Most of us have heard of GDPR. There are even “sleep stories” where people read the GDPR document as a way of helping you to fall asleep. In fact, the document is hundreds of pages of dense legal language aiming to break down what is meant by the General Data Protection Regulation and how it will impact people and businesses. Coming into effect in 2018 GDPR predates POPIA, and set the standard for data protection across the world.

Again, human rights enter the picture with the 1950 European Convention on Human Rights which no doubt influenced South Africa.

GDPR in a nutshell gives users more control over the life cycle of their data. Data retention policies are becoming the norm, as well as data location policies. The fines which can be levied if a group is found not to be compliant are hefty enough that even the giants who sometimes believe themselves above the law have taken action. The most noticeable change has been to the way cookies are stored in our browsers. All those super annoying cookie popups where you have to click “accept” or go in and turn off extra cookies? Yep, those are because it is now legally required that you accept cookies before they can be stored on your device. Once again, informed consent.

EU AI Act

The EU AI Act regulates AI use for all businesses in the EU.

— Software Improvement Group

One of the first such acts, but certainly not the last the EU AI Act takes the principles we have mentioned regarding POPIA and GDPR and moves them forwards with the changing times of generative AI and Large Language Models (LLMs). Working to ensure that there are no gross breaches of privacy in the name of progress. This act has many parts, each one coming into effect along a period of time. The strictest rules (e.g. no facial recognition without a court order) are already in place, with the less pressing aspects still to come.
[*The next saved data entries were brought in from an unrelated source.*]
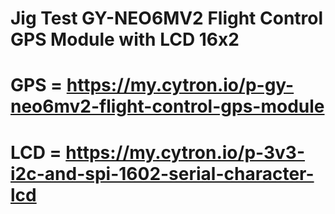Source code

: # Jig Test GY-NEO6MV2 Flight Control GPS Module with LCD 16x2

# GPS = https://my.cytron.io/p-gy-neo6mv2-flight-control-gps-module
# LCD = https://my.cytron.io/p-3v3-i2c-and-spi-1602-serial-character-lcd
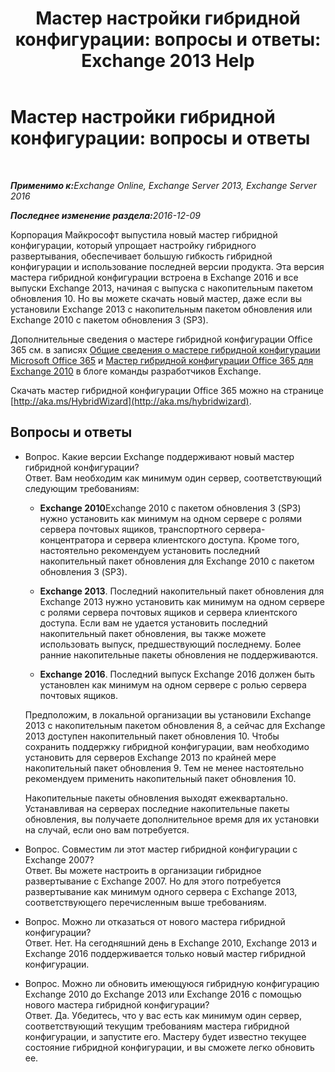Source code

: ﻿---
title: 'Мастер настройки гибридной конфигурации: вопросы и ответы: Exchange 2013 Help'
TOCTitle: 'Мастер настройки гибридной конфигурации: вопросы и ответы'
ms:assetid: e911e6e0-e36e-4430-ac36-c745a10d6c26
ms:mtpsurl: https://technet.microsoft.com/ru-ru/library/Mt488940(v=EXCHG.150)
ms:contentKeyID: 72045786
ms.date: 01/11/2018
mtps_version: v=EXCHG.150
ms.translationtype: HT
---

# Мастер настройки гибридной конфигурации: вопросы и ответы

 

_<strong>Применимо к:</strong>Exchange Online, Exchange Server 2013, Exchange Server 2016_

_<strong>Последнее изменение раздела:</strong>2016-12-09_

Корпорация Майкрософт выпустила новый мастер гибридной конфигурации, который упрощает настройку гибридного развертывания, обеспечивает большую гибкость гибридной конфигурации и использование последней версии продукта. Эта версия мастера гибридной конфигурации встроена в Exchange 2016 и все выпуски Exchange 2013, начиная с выпуска с накопительным пакетом обновления 10. Но вы можете скачать новый мастер, даже если вы установили Exchange 2013 с накопительным пакетом обновления или Exchange 2010 с пакетом обновления 3 (SP3).

Дополнительные сведения о мастере гибридной конфигурации Office 365 см. в записях [Общие сведения о мастере гибридной конфигурации Microsoft Office 365](http://go.microsoft.com/fwlink/?linkid=717122) и [Мастер гибридной конфигурации Office 365 для Exchange 2010](http://go.microsoft.com/fwlink/?linkid=730687) в блоге команды разработчиков Exchange.

Скачать мастер гибридной конфигурации Office 365 можно на странице [http://aka.ms/HybridWizard](http://aka.ms/hybridwizard).

## Вопросы и ответы

  - Вопрос. Какие версии Exchange поддерживают новый мастер гибридной конфигурации?  
    Ответ. Вам необходим как минимум один сервер, соответствующий следующим требованиям:
    
      - **Exchange 2010**Exchange 2010 с пакетом обновления 3 (SP3) нужно установить как минимум на одном сервере с ролями сервера почтовых ящиков, транспортного сервера-концентратора и сервера клиентского доступа. Кроме того, настоятельно рекомендуем установить последний накопительный пакет обновления для Exchange 2010 с пакетом обновления 3 (SP3).
    
      - **Exchange 2013**. Последний накопительный пакет обновления для Exchange 2013 нужно установить как минимум на одном сервере с ролями сервера почтовых ящиков и сервера клиентского доступа. Если вам не удается установить последний накопительный пакет обновления, вы также можете использовать выпуск, предшествующий последнему. Более ранние накопительные пакеты обновления не поддерживаются.
    
      - **Exchange 2016**. Последний выпуск Exchange 2016 должен быть установлен как минимум на одном сервере с ролью сервера почтовых ящиков.
    
    Предположим, в локальной организации вы установили Exchange 2013 с накопительным пакетом обновления 8, а сейчас для Exchange 2013 доступен накопительный пакет обновления 10. Чтобы сохранить поддержку гибридной конфигурации, вам необходимо установить для серверов Exchange 2013 по крайней мере накопительный пакет обновления 9. Тем не менее настоятельно рекомендуем применить накопительный пакет обновления 10.
    
    Накопительные пакеты обновления выходят ежеквартально. Устанавливая на серверах последние накопительные пакеты обновления, вы получаете дополнительное время для их установки на случай, если оно вам потребуется.

<!-- end list -->

  - Вопрос. Совместим ли этот мастер гибридной конфигурации с Exchange 2007?  
    Ответ. Вы можете настроить в организации гибридное развертывание с Exchange 2007. Но для этого потребуется развертывание как минимум одного сервера с Exchange 2013, соответствующего перечисленным выше требованиям.

<!-- end list -->

  - Вопрос. Можно ли отказаться от нового мастера гибридной конфигурации?  
    Ответ. Нет. На сегодняшний день в Exchange 2010, Exchange 2013 и Exchange 2016 поддерживается только новый мастер гибридной конфигурации.

<!-- end list -->

  - Вопрос. Можно ли обновить имеющуюся гибридную конфигурацию Exchange 2010 до Exchange 2013 или Exchange 2016 с помощью нового мастера гибридной конфигурации?  
    Ответ. Да. Убедитесь, что у вас есть как минимум один сервер, соответствующий текущим требованиям мастера гибридной конфигурации, и запустите его. Мастеру будет известно текущее состояние гибридной конфигурации, и вы сможете легко обновить ее.


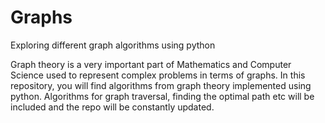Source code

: # Graphs
Exploring different graph algorithms using python

Graph theory is a very important part of Mathematics and Computer Science used to represent complex problems in terms of graphs.
In this repository, you will find algorithms from graph theory implemented using python. Algorithms for graph traversal, finding the optimal path etc will be included and the repo will be constantly updated.

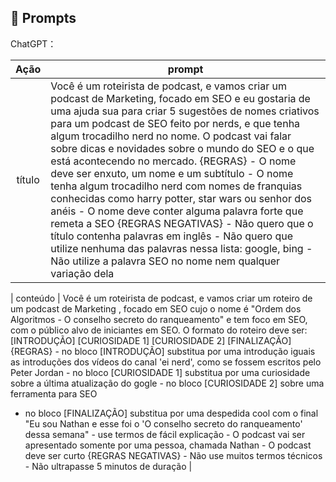 ## 🧠 Prompts


ChatGPT：

|   Ação   | prompt                                                                                                                                                                                                                                                                         |
| :------: | ------------------------------------------------------------------------------------------------------------------------------------------------------------------------------------------------------------------------------------------------------------------------------ |
|  título  | Você é um roteirista de podcast, e vamos criar um podcast de Marketing, focado em SEO e eu gostaria de uma ajuda sua para criar 5 sugestões de nomes criativos para um podcast de SEO feito por nerds, e que tenha algum trocadilho nerd no nome. O podcast vai falar sobre dicas e novidades sobre o mundo do SEO e o que está acontecendo no mercado. {REGRAS} - O nome deve ser enxuto, um nome e um subtítulo - O nome tenha algum trocadilho nerd com nomes de franquias conhecidas como harry potter, star wars ou senhor dos anéis - O nome deve conter alguma palavra forte que remeta a SEO {REGRAS NEGATIVAS} - Não quero que o título contenha palavras em inglês - Não quero que utilize nenhuma das palavras nessa lista: google, bing - Não utilize a palavra SEO no nome nem qualquer variação dela |

| conteúdo | Você é um roteirista de podcast, e vamos criar um  roteiro de um podcast de Marketing , focado em SEO cujo o nome é "Ordem dos Algoritmos - O conselho secreto do ranqueamento" e tem foco em SEO,  com o público alvo de iniciantes em SEO. O formato do roteiro deve ser: [INTRODUÇÃO] [CURIOSIDADE 1] [CURIOSIDADE 2] [FINALIZAÇÃO] {REGRAS} - no bloco [INTRODUÇÃO] substitua por uma introdução iguais as introduções dos vídeos do canal 'ei nerd', como se fossem escritos pelo Peter Jordan - no bloco [CURIOSIDADE 1] substitua por uma curiosidade sobre a última atualização do gogle - no bloco [CURIOSIDADE 2] sobre uma ferramenta para SEO 
- no bloco [FINALIZAÇÃO] substitua por uma despedida cool com o final "Eu sou Nathan e esse foi o 'O conselho secreto do ranqueamento' dessa semana" - use termos de fácil explicação - O podcast vai ser apresentado somente por uma pessoa, chamada Nathan - O podcast deve ser curto {REGRAS NEGATIVAS} - Não use muitos termos técnicos - Não ultrapasse 5 minutos de duração |

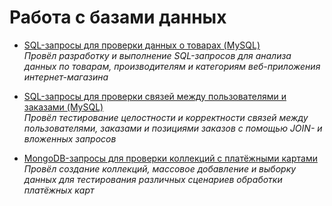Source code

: # Работа с базами данных


- [SQL-запросы для проверки данных о товарах (MySQL)](https://docs.google.com/spreadsheets/d/1MpFvVPqwQc5WQI3Z4OeZ_WxGeXS5Nxk_I9JDhRV__Zc/edit?gid=0#gid=0)  
  _Провёл разработку и выполнение SQL-запросов для анализа данных по товарам, производителям и категориям веб-приложения интернет-магазина_

- [SQL-запросы для проверки связей между пользователями и заказами (MySQL)](https://docs.google.com/spreadsheets/d/1pvRtnI2k1HSasQeVxr_xqWD0I6K3g49y7pFDU2CtO7Y/edit?gid=0#gid=0)  
  _Провёл тестирование целостности и корректности связей между пользователями, заказами и позициями заказов с помощью JOIN- и вложенных запросов_

- [MongoDB-запросы для проверки коллекций с платёжными картами](https://docs.google.com/spreadsheets/d/131qeKzPSY-_W_CsDGo7_qyAE5qzfsVYMUJSinBLVolA/edit?gid=0#gid=0)  
  _Провёл создание коллекций, массовое добавление и выборку данных для тестирования различных сценариев обработки платёжных карт_
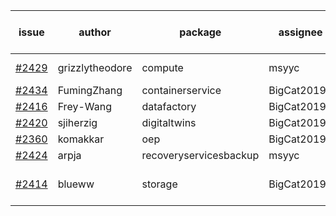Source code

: | issue | author | package | assignee | bot advice | created date of issue | target release date | date from target |
| ------ | ------ | ------ | ------ | ------ | ------ | ------ | :-----: |
| [#2429](https://github.com/Azure/sdk-release-request/issues/2429) | grizzlytheodore | compute | msyyc | new issue ! <br> | 02-09 | 02-23 |   |
| [#2434](https://github.com/Azure/sdk-release-request/issues/2434) | FumingZhang | containerservice | BigCat20196 |   | 02-10 | 02-14 |   |
| [#2416](https://github.com/Azure/sdk-release-request/issues/2416) | Frey-Wang | datafactory | BigCat20196 |   | 02-07 | 02-14 |   |
| [#2420](https://github.com/Azure/sdk-release-request/issues/2420) | sjiherzig | digitaltwins | BigCat20196 |   | 02-07 | 02-15 |   |
| [#2360](https://github.com/Azure/sdk-release-request/issues/2360) | komakkar | oep | BigCat20196 |   | 01-07 | 01-24 |   |
| [#2424](https://github.com/Azure/sdk-release-request/issues/2424) | arpja | recoveryservicesbackup | msyyc |   | 02-09 | 02-14 |   |
| [#2414](https://github.com/Azure/sdk-release-request/issues/2414) | blueww | storage | BigCat20196 |   release date < 2 ! <br> | 02-07 | 02-09 | -1 |
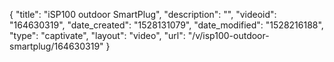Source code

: {
    "title": "iSP100 outdoor SmartPlug",
    "description": "",
    "videoid": "164630319",
    "date_created": "1528131079",
    "date_modified": "1528216188",
    "type": "captivate",
    "layout": "video",
    "url": "\/v\/isp100-outdoor-smartplug\/164630319"
}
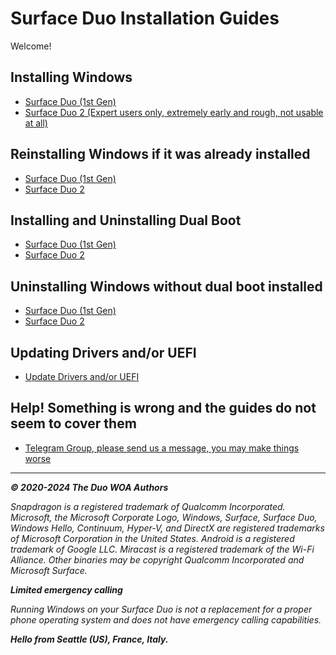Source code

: # Surface Duo Installation Guides

Welcome!

## Installing Windows

- [Surface Duo (1st Gen)](https://github.com/WOA-Project/SurfaceDuo-Guides/blob/main/InstallWindows/InstallWindows-SurfaceDuo1.md)
- [Surface Duo 2 (Expert users only, extremely early and rough, not usable at all)](https://github.com/WOA-Project/SurfaceDuo-Guides/blob/main/InstallWindows/InstallWindows-SurfaceDuo2.md)

## Reinstalling Windows if it was already installed

- [Surface Duo (1st Gen)](https://github.com/WOA-Project/SurfaceDuo-Guides/blob/main/InstallWindows/ReinstallWindows-SurfaceDuo1.md)
- [Surface Duo 2](https://github.com/WOA-Project/SurfaceDuo-Guides/blob/main/InstallWindows/ReinstallWindows-SurfaceDuo2.md)

## Installing and Uninstalling Dual Boot

- [Surface Duo (1st Gen)](https://github.com/WOA-Project/SurfaceDuo-Guides/blob/main/InstallWindows/DualBoot-SurfaceDuo.md)
- [Surface Duo 2](https://github.com/WOA-Project/SurfaceDuo-Guides/blob/main/InstallWindows/DualBoot-SurfaceDuo.md)

## Uninstalling Windows without dual boot installed

- [Surface Duo (1st Gen)](https://github.com/WOA-Project/SurfaceDuo-Guides/blob/main/InstallWindows/Uninstall-SurfaceDuo1.md)
- [Surface Duo 2](https://github.com/WOA-Project/SurfaceDuo-Guides/blob/main/InstallWindows/Uninstall-SurfaceDuo2.md)

## Updating Drivers and/or UEFI

- [Update Drivers and/or UEFI](https://github.com/WOA-Project/SurfaceDuo-Guides/blob/main/Update/UpdateDriversAndUEFI.md)

## Help! Something is wrong and the guides do not seem to cover them

- [Telegram Group, please send us a message, you may make things worse](https://t.me/duowoa)

---

_**© 2020-2024 The Duo WOA Authors**_

_Snapdragon is a registered trademark of Qualcomm Incorporated. Microsoft, the Microsoft Corporate Logo, Windows, Surface, Surface Duo, Windows Hello, Continuum, Hyper-V, and DirectX are registered trademarks of Microsoft Corporation in the United States. Android is a registered trademark of Google LLC. Miracast is a registered trademark of the Wi-Fi Alliance. Other binaries may be copyright Qualcomm Incorporated and Microsoft Surface._

_**Limited emergency calling**_

_Running Windows on your Surface Duo is not a replacement for a proper phone operating system and does not have emergency calling capabilities._

_**Hello from Seattle (US), France, Italy.**_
As of Aug 2nd, 2025, every GPAI provider must keep a private “black-box” dossier that shows regulators exactly how the model was built and tested; publish a short, public summary of the copyrighted material used for training; give customers a compact “model card” that spells out what the model is (and isn’t) meant to do; and prove that EU copyright rules are respected—whether by licences, opt-outs or clear attribution.

This part of the act is fascinating. The model trainers are being held to account for the data they are ingesting. If they cannot prove that they are following copyright law they are going to have to pay fines. Even if those fines only come into effect next year. This puts pressure on the model providers, and in my opinion, it will help to ensure intellectual property is respected.

So what’s the impact?

Essentially, all the laws which previously protected data and information on the internet still apply to AI applications even if providers are not building with that in mind. This opens up those providers to heavy risk, because if the data does leak they will be held liable. Some of them cover their bases with interesting Ts&Cs. Others are looking at enterprise only, and still others are building new solutions. One of the interesting things to watch as we go through this series is the impact of the open source community. The internet is a different shape now to the dot com bubble, and whilst many people are drawing very accurate parallels (go find your own sources) there is a chance this will balance out in new and interesting ways.

We’ll get more into the risks of the software, and how that plays into the AI literacy aspects of the EU AI act in future posts, but for now, if you have decision making power about AI product use, take into account the security certifications being associated with them. Not every provider is “safe for use” out for the box, and some of the fees you might face for the enterprise grade security are steep. I personally don’t feel OK using “just any” free AI products in my personal capacity or in my professional capacity. The more I can lock it down, the better.

If I can get to a point where I know the AI model is running in South Africa I will be even happier.